At a time when it takes between 22 and 27 hours of direct labor time to provide a complex power wheelchair, a paper trail is crucial for complying and
by Tyler J. Wilson

At a time when it takes between 22 and 27 hours of direct labor time to provide a complex power wheelchair, a paper trail is crucial for complying and getting reimbursed by Medicare. Home care providers must fully document the important services they provide to Medicare beneficiaries.

In January, AAHomecare was instrumental in helping schedule a meeting with members of the industry and the Department of Health and Human Services' Office of the Inspector General (OIG). The subject of this meeting was the October 2007 OIG report that compared Medicare power wheelchair payments to consumer Internet prices.

During this exchange, representatives of the OIG said they will be conducting further analysis of power wheelchair reimbursements in 2008. Specifically, new studies will look at service-related costs associated with providing standard power wheelchairs (HCPCS code K0823) and a complex rehab code, as well as examine the service-related costs associated with furnishing complex rehab power wheelchairs.

As part of its research, the OIG plans to obtain invoices that reflect all discounts and rebates in order to gain a better understanding of suppliers' absolute costs of goods associated with power mobility. They also plan to study the non-product-related costs and services components that relate back to providing a power wheelchair.

The OIG indicated they expect that copies of patients' files will show all of the services provided to the individual based on the documentation therein.

Unfortunately, these retrospective audits performed by OIG may not accurately calculate service and non-service costs as they compare to Medicare allowables.

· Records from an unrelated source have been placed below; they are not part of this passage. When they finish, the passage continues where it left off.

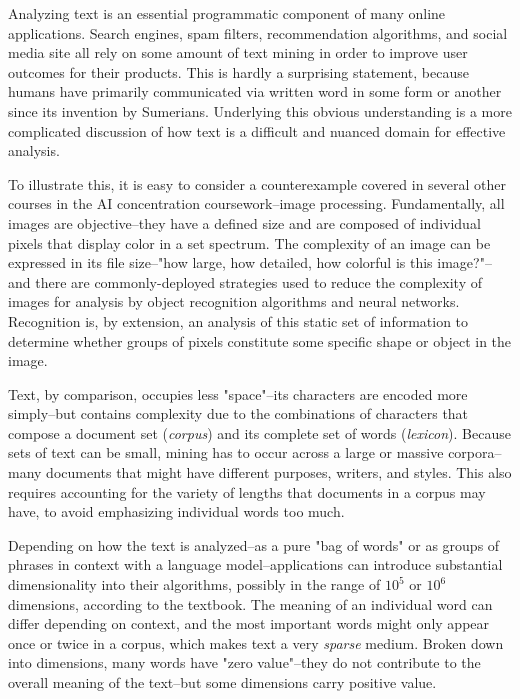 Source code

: \documentclass[11pt]{article}
\begin{document}
  
  \graphicspath{{./images/}}
  Analyzing text is an essential programmatic component of many online applications.
  Search engines, spam filters, recommendation algorithms, and social media site all rely on some amount of text mining in order to improve user outcomes for their products.
  This is hardly a surprising statement, because humans have primarily communicated via written word in some form or another since its invention by Sumerians.
  Underlying this obvious understanding is a more complicated discussion of how text is a difficult and nuanced domain for effective analysis.
  
  To illustrate this, it is easy to consider a counterexample covered in several other courses in the AI concentration coursework--image processing.
  Fundamentally, all images are objective--they have a defined size and are composed of individual pixels that display color in a set spectrum.
  The complexity of an image can be expressed in its file size--"how large, how detailed, how colorful is this image?"--and there are commonly-deployed strategies used to reduce the complexity of images for analysis by object recognition algorithms and neural networks.
  Recognition is, by extension, an analysis of this static set of information to determine whether groups of pixels constitute some specific shape or object in the image.
  
  Text, by comparison, occupies less "space"--its characters are encoded more simply--but contains complexity due to the combinations of characters that compose a document set (\textit{corpus}) and its complete set of words (\textit{lexicon}).
  Because sets of text can be small, mining has to occur across a large or massive corpora--many documents that might have different purposes, writers, and styles.
  This also requires accounting for the variety of lengths that documents in a corpus may have, to avoid emphasizing individual words too much.
  
  Depending on how the text is analyzed--as a pure "bag of words" or as groups of phrases in context with a language model--applications can introduce substantial dimensionality into their algorithms, possibly in the range of $10^5$ or $10^6$ dimensions, according to the textbook.
  The meaning of an individual word can differ depending on context, and the most important words might only appear once or twice in a corpus, which makes text a very \textit{sparse} medium.
  Broken down into dimensions, many words have "zero value"--they do not contribute to the overall meaning of the text--but some dimensions carry positive value.  
  
\end{document}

Our coding system currently bundles equipment and service cost together.

Thus, we could be fighting an uphill battle since the assumption that the OIG will be working under is: “If it's not documented, it didn't occur.” The danger of any OIG study that does not accurately account for the services supplied by DME companies will likely be new legislation reducing Medicare reimbursements.

The challenge we face as an industry is how to begin more comprehensive documentation.

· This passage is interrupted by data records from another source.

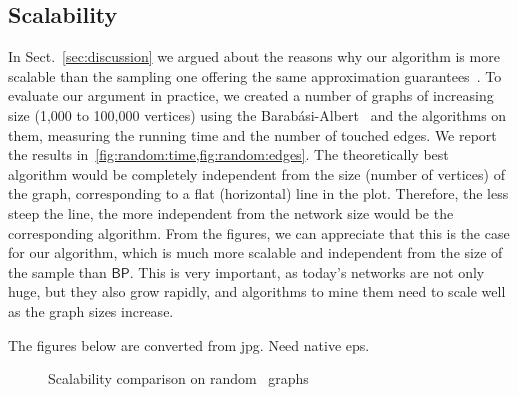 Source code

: \subsection{Scalability}\label{sec:scalability}
In Sect.~\ref{sec:discussion} we argued about the reasons why our algorithm is
more scalable than the sampling one offering the same approximation
guarantees~\citep{BrandesP07,GeisbergerSS08,JacobKLPT05}. To evaluate our
argument in practice, we created a number of graphs of increasing size (1,000 to
100,000 vertices) using the Barab\'asi-Albert~\citep{BarabasiA99} and the
algorithms on them, measuring the running time and the number of touched
edges. We report the results in~\cref{fig:random:time,fig:random:edges}. The
theoretically best algorithm would be completely independent from the size
(number of vertices) of the graph, corresponding to a flat (horizontal) line in
the plot. Therefore, the less steep the line, the more independent from the
network size would be the corresponding algorithm. From the figures, we can
appreciate that this is the case for our algorithm, which is much more scalable
and independent from the size of the sample than $\mathsf{BP}$. This is very
important, as today's networks are not only huge, but they also grow rapidly,
and algorithms to mine them need to scale well as the graph sizes increase.

\XXX The figures below are converted from jpg. Need native eps.

\begin{figure*}
  \centering
  \hfill
  \hfill
  \hfill
  \label{fig:random}
  \caption{Scalability comparison on random~\citep{BarabasiA99} graphs}
\end{figure*}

“If we are to illustrate the numerous value-added steps taken when providing power mobility devices, providers must document more comprehensively within the patient file,” said Georgie Blackburn, Jurisdiction A/B Advisory Council member and vice president of government relations for Blackburn's in Tarentum, Pa.

“By documenting our actions, why they are necessary, the time involved, and the positive outcome achieved, the data will prove our service equates to dollars and is something that cannot be provided through Internet purchasing,” Blackburn said.

And because we do not already document every touch with a patient like physicians and other clinicians, we must initiate the process of helping the OIG understand and quantify the service-related costs by illustrating the general operational and overhead costs that are inherent to any HME supplier. These include general overhead and fixed operating costs, the referral process, supplier costs, service costs and processes inherent in providing any power wheelchair to a consumer.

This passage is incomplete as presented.